(Records drawn from a dataset)
○ ○ ○ ○ ○

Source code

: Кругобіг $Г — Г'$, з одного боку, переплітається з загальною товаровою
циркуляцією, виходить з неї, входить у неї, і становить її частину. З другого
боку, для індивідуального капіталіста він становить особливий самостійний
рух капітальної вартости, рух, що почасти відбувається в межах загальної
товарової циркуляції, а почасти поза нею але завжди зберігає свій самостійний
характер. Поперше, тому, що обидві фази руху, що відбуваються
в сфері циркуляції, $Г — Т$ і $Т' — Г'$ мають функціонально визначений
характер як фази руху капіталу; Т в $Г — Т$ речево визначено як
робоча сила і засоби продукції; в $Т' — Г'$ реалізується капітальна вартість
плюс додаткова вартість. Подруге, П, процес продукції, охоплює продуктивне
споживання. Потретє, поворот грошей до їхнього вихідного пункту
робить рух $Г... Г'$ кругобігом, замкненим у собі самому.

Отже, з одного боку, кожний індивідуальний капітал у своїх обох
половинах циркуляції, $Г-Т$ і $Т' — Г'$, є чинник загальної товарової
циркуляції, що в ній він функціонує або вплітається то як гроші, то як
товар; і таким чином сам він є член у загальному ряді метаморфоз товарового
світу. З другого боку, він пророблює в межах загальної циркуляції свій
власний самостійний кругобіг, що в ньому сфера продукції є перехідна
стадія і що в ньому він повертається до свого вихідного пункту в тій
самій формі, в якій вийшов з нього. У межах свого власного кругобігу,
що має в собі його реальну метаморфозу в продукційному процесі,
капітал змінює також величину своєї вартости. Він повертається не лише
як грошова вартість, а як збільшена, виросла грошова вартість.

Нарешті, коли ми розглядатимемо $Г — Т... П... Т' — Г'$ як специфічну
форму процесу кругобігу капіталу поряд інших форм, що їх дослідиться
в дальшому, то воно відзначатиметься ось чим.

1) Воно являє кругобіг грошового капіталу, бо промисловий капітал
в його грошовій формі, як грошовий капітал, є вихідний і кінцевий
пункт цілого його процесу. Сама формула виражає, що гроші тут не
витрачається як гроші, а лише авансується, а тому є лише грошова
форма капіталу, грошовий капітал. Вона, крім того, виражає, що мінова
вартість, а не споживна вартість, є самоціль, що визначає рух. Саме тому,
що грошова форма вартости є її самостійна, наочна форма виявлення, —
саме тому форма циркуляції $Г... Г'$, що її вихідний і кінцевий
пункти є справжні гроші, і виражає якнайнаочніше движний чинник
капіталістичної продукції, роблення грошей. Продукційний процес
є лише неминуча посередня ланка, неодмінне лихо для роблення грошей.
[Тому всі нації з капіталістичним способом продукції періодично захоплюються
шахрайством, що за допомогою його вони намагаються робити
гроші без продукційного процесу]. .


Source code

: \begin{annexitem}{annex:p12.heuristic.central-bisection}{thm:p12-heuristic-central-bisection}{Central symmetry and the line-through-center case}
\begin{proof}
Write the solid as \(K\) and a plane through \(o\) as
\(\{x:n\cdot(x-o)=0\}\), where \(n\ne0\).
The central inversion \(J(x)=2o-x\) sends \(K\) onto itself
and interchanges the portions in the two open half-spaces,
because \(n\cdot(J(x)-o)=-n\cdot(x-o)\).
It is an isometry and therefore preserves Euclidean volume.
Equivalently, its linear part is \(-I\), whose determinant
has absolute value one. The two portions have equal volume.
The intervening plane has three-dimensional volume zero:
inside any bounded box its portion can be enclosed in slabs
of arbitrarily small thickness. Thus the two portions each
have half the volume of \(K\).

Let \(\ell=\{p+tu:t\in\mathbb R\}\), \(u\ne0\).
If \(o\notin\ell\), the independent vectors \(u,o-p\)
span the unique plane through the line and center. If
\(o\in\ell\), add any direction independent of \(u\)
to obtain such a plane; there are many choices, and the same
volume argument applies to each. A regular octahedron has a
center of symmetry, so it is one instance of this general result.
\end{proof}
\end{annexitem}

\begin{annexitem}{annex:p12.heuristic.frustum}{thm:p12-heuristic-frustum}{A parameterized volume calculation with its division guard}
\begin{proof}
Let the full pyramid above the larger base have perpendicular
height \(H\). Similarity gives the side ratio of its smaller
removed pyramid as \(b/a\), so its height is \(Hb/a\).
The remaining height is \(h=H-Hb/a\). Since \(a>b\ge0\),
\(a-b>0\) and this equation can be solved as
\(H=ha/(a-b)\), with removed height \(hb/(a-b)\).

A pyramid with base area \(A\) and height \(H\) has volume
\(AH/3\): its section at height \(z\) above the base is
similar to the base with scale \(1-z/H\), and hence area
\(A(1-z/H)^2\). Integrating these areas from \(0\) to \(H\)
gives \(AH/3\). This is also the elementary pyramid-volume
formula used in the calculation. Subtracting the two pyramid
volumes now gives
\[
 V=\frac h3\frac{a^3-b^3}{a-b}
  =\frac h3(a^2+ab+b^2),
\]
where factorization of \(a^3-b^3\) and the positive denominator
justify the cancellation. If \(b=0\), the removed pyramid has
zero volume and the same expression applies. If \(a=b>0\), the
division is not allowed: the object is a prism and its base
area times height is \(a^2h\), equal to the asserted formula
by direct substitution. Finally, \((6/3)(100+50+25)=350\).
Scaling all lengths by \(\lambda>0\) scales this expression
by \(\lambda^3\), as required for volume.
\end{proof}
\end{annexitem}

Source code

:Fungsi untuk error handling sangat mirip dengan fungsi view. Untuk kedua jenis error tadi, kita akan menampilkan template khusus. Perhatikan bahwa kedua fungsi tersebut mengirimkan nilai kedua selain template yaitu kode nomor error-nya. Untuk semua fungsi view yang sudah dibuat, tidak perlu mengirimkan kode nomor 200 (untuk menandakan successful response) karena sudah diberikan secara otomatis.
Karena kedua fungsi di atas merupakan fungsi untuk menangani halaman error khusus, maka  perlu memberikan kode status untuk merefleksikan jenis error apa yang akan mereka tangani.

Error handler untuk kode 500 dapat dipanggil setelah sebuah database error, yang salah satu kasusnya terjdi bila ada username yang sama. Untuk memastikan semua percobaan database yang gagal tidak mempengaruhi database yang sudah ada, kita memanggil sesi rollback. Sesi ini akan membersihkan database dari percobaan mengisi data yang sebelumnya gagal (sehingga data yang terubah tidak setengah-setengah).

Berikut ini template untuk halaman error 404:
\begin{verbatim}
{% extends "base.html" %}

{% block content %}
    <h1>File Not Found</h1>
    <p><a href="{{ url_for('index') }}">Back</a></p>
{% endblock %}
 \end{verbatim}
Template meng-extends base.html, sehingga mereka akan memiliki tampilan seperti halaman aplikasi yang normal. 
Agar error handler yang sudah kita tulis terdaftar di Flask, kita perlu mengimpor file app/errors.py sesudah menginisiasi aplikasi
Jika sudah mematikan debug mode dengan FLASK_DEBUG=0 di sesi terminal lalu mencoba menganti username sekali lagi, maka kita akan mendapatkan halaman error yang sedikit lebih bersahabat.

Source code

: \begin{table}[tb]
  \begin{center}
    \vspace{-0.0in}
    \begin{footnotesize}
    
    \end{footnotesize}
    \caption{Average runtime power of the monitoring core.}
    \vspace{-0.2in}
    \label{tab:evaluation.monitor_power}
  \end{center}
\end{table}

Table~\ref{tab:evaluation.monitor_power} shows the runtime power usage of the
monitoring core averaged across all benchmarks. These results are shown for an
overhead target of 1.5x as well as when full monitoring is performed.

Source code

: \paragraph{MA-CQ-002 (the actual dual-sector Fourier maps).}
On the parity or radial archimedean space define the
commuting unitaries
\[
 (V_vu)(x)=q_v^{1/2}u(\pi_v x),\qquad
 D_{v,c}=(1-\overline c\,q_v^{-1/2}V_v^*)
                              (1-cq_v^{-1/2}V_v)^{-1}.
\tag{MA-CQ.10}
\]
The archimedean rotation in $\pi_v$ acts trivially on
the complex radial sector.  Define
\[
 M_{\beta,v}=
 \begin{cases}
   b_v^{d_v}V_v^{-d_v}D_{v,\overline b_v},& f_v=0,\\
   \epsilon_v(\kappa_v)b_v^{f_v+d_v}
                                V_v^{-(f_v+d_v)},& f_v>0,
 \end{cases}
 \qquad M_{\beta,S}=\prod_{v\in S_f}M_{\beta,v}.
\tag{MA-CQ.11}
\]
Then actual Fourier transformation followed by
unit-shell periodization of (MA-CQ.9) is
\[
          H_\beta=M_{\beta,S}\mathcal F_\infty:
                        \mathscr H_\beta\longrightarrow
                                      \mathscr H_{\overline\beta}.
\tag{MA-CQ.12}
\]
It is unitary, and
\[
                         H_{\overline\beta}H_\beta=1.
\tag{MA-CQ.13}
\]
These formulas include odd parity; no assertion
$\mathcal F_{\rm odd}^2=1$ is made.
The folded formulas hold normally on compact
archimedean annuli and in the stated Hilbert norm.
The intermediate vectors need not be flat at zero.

○ ○ ○ ○ ○

[Required work] Your answer should consist only of the lines above between the line holding "Equivalently, its linear" and the line holding "of arbitrarily small", inclusive, each transcribed exactly.

[Exercise solution]
Equivalently, its linear part is \(-I\), whose determinant
has absolute value one. The two portions have equal volume.
The intervening plane has three-dimensional volume zero:
inside any bounded box its portion can be enclosed in slabs
of arbitrarily small thickness. Thus the two portions each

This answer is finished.